Out-of-network debate restarts in Assembly

Familiar faces, and some new ones, reintroduced the out-of-network debate in the Legislature on Monday.

The Assembly Financial Institutions and Insurance Committee met for the first time in the new legislative session with its new chair, Assemblyman John McKeon (D-Madison).

In the ongoing debate over crafting policy to prevent consumers from facing costly surprise bills, the same sticking points from previous years emerged, as well as a key limitation: Anything the committee or Legislature does only affects 30 percent of the state’s population. At least 70 percent of the state’s insurance comes from self-funded plans, which are regulated by the U.S. Department of Labor.

There is a two-part problem that needs to be solved, which in previous years has seen either two separate pieces of legislation introduced, or legislation that combines the two issues.

The first is transparency. That is, forcing insurers to pre-adjudicate claims and help patients figure out exactly what their anticipated out-of-pocket expense will be.

The second is to ensure that, if a consumer interacts with a provider that is not in-network with insurers, and therefore does not have a pre-negotiated charge for a service, the consumer can arbitrate the bill and be held harmless.

On the second, proposed legislation calls for some style of arbitration — which experts say already exists in the state — and to allow any self-funded plans that want similar protections the option of opting in, since the plans are regulated federally.

Larry Downs, CEO of the Medical Society of New Jersey, told the committee that a form of arbitration already exists in the state, and is under the purview of the Department of Banking and Insurance.

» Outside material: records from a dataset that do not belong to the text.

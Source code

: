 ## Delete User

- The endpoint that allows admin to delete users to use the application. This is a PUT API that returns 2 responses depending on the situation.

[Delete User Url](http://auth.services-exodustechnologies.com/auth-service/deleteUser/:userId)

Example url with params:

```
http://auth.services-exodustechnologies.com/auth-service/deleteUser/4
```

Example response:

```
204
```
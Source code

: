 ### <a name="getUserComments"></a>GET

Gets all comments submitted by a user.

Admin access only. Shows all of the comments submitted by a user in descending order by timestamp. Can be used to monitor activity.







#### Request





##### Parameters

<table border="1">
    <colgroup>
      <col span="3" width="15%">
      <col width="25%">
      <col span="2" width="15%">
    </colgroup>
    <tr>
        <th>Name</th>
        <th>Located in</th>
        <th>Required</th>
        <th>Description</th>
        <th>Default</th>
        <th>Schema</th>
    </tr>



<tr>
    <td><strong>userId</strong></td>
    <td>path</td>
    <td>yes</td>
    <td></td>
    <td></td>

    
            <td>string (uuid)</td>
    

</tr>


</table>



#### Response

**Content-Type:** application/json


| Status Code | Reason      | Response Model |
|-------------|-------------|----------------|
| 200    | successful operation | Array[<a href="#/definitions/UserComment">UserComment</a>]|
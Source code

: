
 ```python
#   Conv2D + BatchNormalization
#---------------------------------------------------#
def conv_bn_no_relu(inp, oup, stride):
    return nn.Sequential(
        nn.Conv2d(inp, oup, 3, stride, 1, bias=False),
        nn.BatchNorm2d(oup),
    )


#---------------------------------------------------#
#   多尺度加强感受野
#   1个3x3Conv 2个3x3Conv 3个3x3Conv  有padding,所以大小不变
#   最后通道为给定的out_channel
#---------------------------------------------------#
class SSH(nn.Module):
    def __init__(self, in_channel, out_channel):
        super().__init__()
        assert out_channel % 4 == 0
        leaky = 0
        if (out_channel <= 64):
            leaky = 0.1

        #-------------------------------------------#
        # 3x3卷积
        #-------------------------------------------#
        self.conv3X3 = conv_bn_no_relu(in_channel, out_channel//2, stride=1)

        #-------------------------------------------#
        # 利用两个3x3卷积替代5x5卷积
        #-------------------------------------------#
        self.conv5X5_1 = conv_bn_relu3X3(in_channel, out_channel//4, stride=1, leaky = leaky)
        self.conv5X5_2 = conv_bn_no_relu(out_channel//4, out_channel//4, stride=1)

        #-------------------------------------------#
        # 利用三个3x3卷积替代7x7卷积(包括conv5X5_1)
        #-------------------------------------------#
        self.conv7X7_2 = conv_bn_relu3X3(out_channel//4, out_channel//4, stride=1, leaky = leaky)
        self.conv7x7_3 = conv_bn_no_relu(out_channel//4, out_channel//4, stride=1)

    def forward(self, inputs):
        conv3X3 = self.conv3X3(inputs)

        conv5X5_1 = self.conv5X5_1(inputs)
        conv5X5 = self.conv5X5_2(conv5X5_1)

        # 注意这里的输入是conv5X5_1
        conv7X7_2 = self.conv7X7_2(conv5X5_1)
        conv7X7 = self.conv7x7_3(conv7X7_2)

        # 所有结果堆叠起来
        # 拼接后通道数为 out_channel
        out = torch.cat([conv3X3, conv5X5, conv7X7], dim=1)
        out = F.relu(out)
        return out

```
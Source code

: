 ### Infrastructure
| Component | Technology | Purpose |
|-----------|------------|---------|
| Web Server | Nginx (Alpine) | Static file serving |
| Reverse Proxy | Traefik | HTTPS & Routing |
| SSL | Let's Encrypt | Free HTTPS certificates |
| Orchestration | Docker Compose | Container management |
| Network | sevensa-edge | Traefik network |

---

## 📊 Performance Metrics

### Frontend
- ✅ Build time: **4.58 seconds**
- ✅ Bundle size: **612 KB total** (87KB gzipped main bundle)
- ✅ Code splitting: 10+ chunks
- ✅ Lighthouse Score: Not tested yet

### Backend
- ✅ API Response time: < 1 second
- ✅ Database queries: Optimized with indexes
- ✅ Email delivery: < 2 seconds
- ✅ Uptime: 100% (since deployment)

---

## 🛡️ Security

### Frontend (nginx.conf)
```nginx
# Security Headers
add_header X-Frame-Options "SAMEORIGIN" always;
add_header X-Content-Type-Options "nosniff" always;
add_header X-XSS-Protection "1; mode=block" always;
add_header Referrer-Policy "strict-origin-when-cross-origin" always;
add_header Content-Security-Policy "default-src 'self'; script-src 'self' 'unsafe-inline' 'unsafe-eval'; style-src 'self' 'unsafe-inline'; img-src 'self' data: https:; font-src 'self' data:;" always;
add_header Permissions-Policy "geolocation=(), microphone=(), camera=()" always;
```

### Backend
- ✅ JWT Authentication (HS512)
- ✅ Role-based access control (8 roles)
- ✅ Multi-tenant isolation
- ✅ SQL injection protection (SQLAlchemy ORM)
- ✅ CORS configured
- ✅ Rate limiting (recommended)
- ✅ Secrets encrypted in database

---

Downs said the arbitration is regularly monitored by MSNJ, and, as of November 2016, independent claims processing has been capped.

The missing piece of patient protection in the state, Downs said, is transparency.

Without a clearer picture of what costs are anticipated — if all doctors and members of the care team are in-network — patients can avoid most surprise bills, Downs said.

Cathleen Bennett, former Department of Health commissioner and current CEO and president of the New Jersey Hospital Association, also testified at the hearing Monday.

Bennett said that part of the failure to pass legislation in the past has to do with the sticking point of the shift in power.

If the state were to mandate a formula for providers to be paid in out-of-network situations, it takes negotiating power away from the doctors and hospitals if they feel an insurer is low-balling them for the contract.

At any point in time, as has happened in the past with some hospitals and continues to happen for some doctors, the provider can use out-of-network as a last resort if negotiations aren’t going well.

Certain specialists are some of the most egregious out-of-network billers, which is where some of the worst stories of high bills come from.

But, as experts noted Monday, these costly surprise bills have originated from a variety of doctors and health care providers — not just a niche group.

Downs said that transparency legislation should be passed first, since that is a key element that is easy to pass, but is being “held hostage” while the rest of the out-of-network debate continues.

Mary Beaumont, with the New Jersey Business & Industry Association, said health care costs continue to be a major concern for employers, and any legislation that can help curb the increase is supported by the group.